The easiest way to digitize its amplitude with a slow ADC would be using a very fast peak detector that can handle the high frequency content of the rising edge. But this wouldn’t be very low power as the peak detector has to be constantly enabled to catch pulses, and fast op-amps draw high current. My approach is to “round off” the pulses using RC integrators to slow them down, and then triggering on this slow version of the pulse to enable a peak detector before this pulse reaches its maximum. While this sounds easy, it was my first attempt at some analog design so I ended up spending a few days simulating it in PSpice for TI. This is the schematic I ended up with in the simulation, with components grouped into functional blocks that are described below.
SiPM
I simulate the SiPM as a current source that produces a pulse with a shape that approximates what I measured on the oscilloscope. The limited bandwidth of my measurement setup made the rising edge less steep so I generate a pulse with a 15ns rise time and 300ns fall time. The current amplitude is chosen to provide some hundreds of millivolts on a 50 Ohm resistor.
Raise zero signal a little above GND
This is just a resistor from 3.3V to inject a small DC offset into the measurement. The op-amp outputs in the system don’t go down to 0V, but have a minimum output voltage of 100mV or so. So this is a very simple solution to cope with that. It does cost a little though – the ADC input DOES go to 0V, so I lose a little bit of ADC range.

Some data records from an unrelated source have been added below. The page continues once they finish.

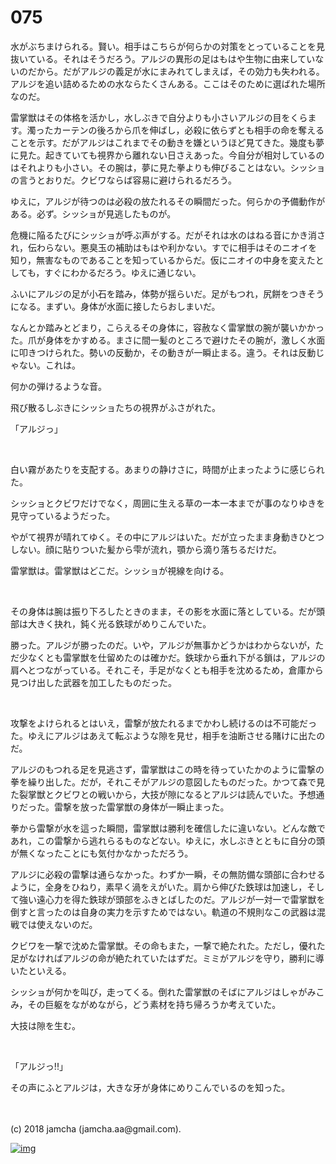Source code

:# 075

水がぶちまけられる。賢い。相手はこちらが何らかの対策をとっていることを見抜いている。それはそうだろう。アルジの異形の足はもはや生物に由来していないのだから。だがアルジの義足が水にまみれてしまえば，その効力も失われる。アルジを追い詰めるための水ならたくさんある。ここはそのために選ばれた場所なのだ。  

雷掌獣はその体格を活かし，水しぶきで自分よりも小さいアルジの目をくらます。濁ったカーテンの後ろから爪を伸ばし，必殺に依らずとも相手の命を奪えることを示す。だがアルジはこれまでその動きを嫌というほど見てきた。幾度も夢に見た。起きていても視界から離れない日さえあった。今自分が相対しているのはそれよりも小さい。その腕は，夢に見た拳よりも伸びることはない。シッショの言うとおりだ。クビワならば容易に避けられるだろう。  

ゆえに，アルジが待つのは必殺の放たれるその瞬間だった。何らかの予備動作がある。必ず。シッショが見逃したものが。  

危機に陥るたびにシッショが呼ぶ声がする。だがそれは水のはねる音にかき消され，伝わらない。悪臭玉の補助はもはや利かない。すでに相手はそのニオイを知り，無害なものであることを知っているからだ。仮にニオイの中身を変えたとしても，すぐにわかるだろう。ゆえに通じない。  

ふいにアルジの足が小石を踏み，体勢が揺らいだ。足がもつれ，尻餅をつきそうになる。まずい。身体が水面に接したらおしまいだ。  

なんとか踏みとどまり，こらえるその身体に，容赦なく雷掌獣の腕が襲いかかった。爪が身体をかすめる。まさに間一髪のところで避けたその腕が，激しく水面に叩きつけられた。勢いの反動か，その動きが一瞬止まる。違う。それは反動じゃない。これは。  

何かの弾けるような音。  

飛び散るしぶきにシッショたちの視界がふさがれた。  

「アルジっ」  

<br>  

白い霧があたりを支配する。あまりの静けさに，時間が止まったように感じられた。  

シッショとクビワだけでなく，周囲に生える草の一本一本までが事のなりゆきを見守っているようだった。  

やがて視界が晴れてゆく。その中にアルジはいた。だが立ったまま身動きひとつしない。顔に貼りついた髪から雫が流れ，顎から滴り落ちるだけだ。  

雷掌獣は。雷掌獣はどこだ。シッショが視線を向ける。  

<br>  

その身体は腕は振り下ろしたときのまま，その影を水面に落としている。だが頭部は大きく抉れ，鈍く光る鉄球がめりこんでいた。  

勝った。アルジが勝ったのだ。いや，アルジが無事かどうかはわからないが，ただ少なくとも雷掌獣を仕留めたのは確かだ。鉄球から垂れ下がる鎖は，アルジの肩へとつながっている。それこそ，手足がなくとも相手を沈めるため，倉庫から見つけ出した武器を加工したものだった。  

<br>  

攻撃をよけられるとはいえ，雷撃が放たれるまでかわし続けるのは不可能だった。ゆえにアルジはあえて転ぶような隙を見せ，相手を油断させる賭けに出たのだ。  

アルジのもつれる足を見逃さず，雷掌獣はこの時を待っていたかのように雷撃の拳を繰り出した。だが，それこそがアルジの意図したものだった。かつて森で見た裂掌獣とクビワとの戦いから，大技が隙になるとアルジは読んでいた。予想通りだった。雷撃を放った雷掌獣の身体が一瞬止まった。  

拳から雷撃が水を這った瞬間，雷掌獣は勝利を確信したに違いない。どんな敵であれ，この雷撃から逃れらるものなどない。ゆえに，水しぶきとともに自分の頭が無くなったことにも気付かなかっただろう。  

アルジに必殺の雷撃は通らなかった。わずか一瞬，その無防備な頭部に合わせるように，全身をひねり，素早く渦をえがいた。肩から伸びた鉄球は加速し，そして強い遠心力を得た鉄球が頭部をふきとばしたのだ。アルジが一対一で雷掌獣を倒すと言ったのは自身の実力を示すためではない。軌道の不規則なこの武器は混戦では使えないのだ。  

クビワを一撃で沈めた雷掌獣。その命もまた，一撃で絶たれた。ただし，優れた足がなければアルジの命が絶たれていたはずだ。ミミがアルジを守り，勝利に導いたといえる。  

シッショが何かを叫び，走ってくる。倒れた雷掌獣のそばにアルジはしゃがみこみ，その巨躯をながめながら，どう素材を持ち帰ろうか考えていた。  

大技は隙を生む。  

<br>  

「アルジっ!!」  

その声にふとアルジは，大きな牙が身体にめりこんでいるのを知った。  

<br>  
<br>  
(c) 2018 jamcha (jamcha.aa@gmail.com).  

[![img](http://i.creativecommons.org/l/by-nc-sa/4.0/88x31.png)](http://creativecommons.org/licenses/by-nc-sa/4.0/deed)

2 stages of RC integrators and another stage after the first op-amp
These round off the sharp input pulse to much slower pulses. There are two tradeoffs though. One is that you lose amplitude, but you can easily recover that using subsequent amplification stages. The second tradeoff is that in high count-rate applications you can get pulse pile-up, where the detector provides another short current pulse before the integrator output reached down to zero -- and that makes your measurement wrong. Serious analog processing uses a series of CR differentiators and RC integrators together with pole-zero compensation networks to create nearly gaussian pulses.
Amplify pulses to ADC range
The LMV793 is a decompensated op-amp. This means it’s much faster than op-amps with similar power requirements, but it’s not unity-gain stable. It only works at high amplification, in the LMV793’s case more than 10x. This is the only place in the circuit that allows for some flexibility in setting the gain, apart from the bias voltage on the SiPM. Thus this gain is set to match the gamma spectrum range to the ADC range. As this op-amp needs to be constantly powered it will significantly contribute to the total system power draw -- the LMV793 is spec'd to draw at most 1.65mA so it should fit in my power budget.
Peak detector with reset
This is just half of the peak detector circuit. Another unity gain buffer follows, but for this simulation it’s unnecessary. The 100 Ohm series resistor is there to make the op-amp happy driving a capacitive load. The OPA357 has an enable input (not used in this schematic) that can turn the op-amp on in 100ns. So as long as the trigger pulse is generated well in advance the peak detector should consume no power until it’s actually needed. And then after reading the stored value it can be shut down until the next pulse. This section of the simulation also contains a pulsed source that periodically resets the peak detector such that I can simulate several pulses.
Most peak detector designs use identical op-amps for both the ideal diode as well as the unity gain buffer (that is not included in this schematic). This allows those designs to use fancier feedback loops that minimize capacitor discharge or improve response to short peaks. However I decided to keep the loop simple because I was afraid of circuit behaviour when enabling both op-amps and then expecting a valid result in a few hundred ns. Keeping separate feedback loops for the ideal diode and the voltage follower allows one to treat them independently. Additionally the voltage follower can now be a much slower op-amp that even when active will draw very little power contributing a little to making a low power design. I decided for a TLR341G for this.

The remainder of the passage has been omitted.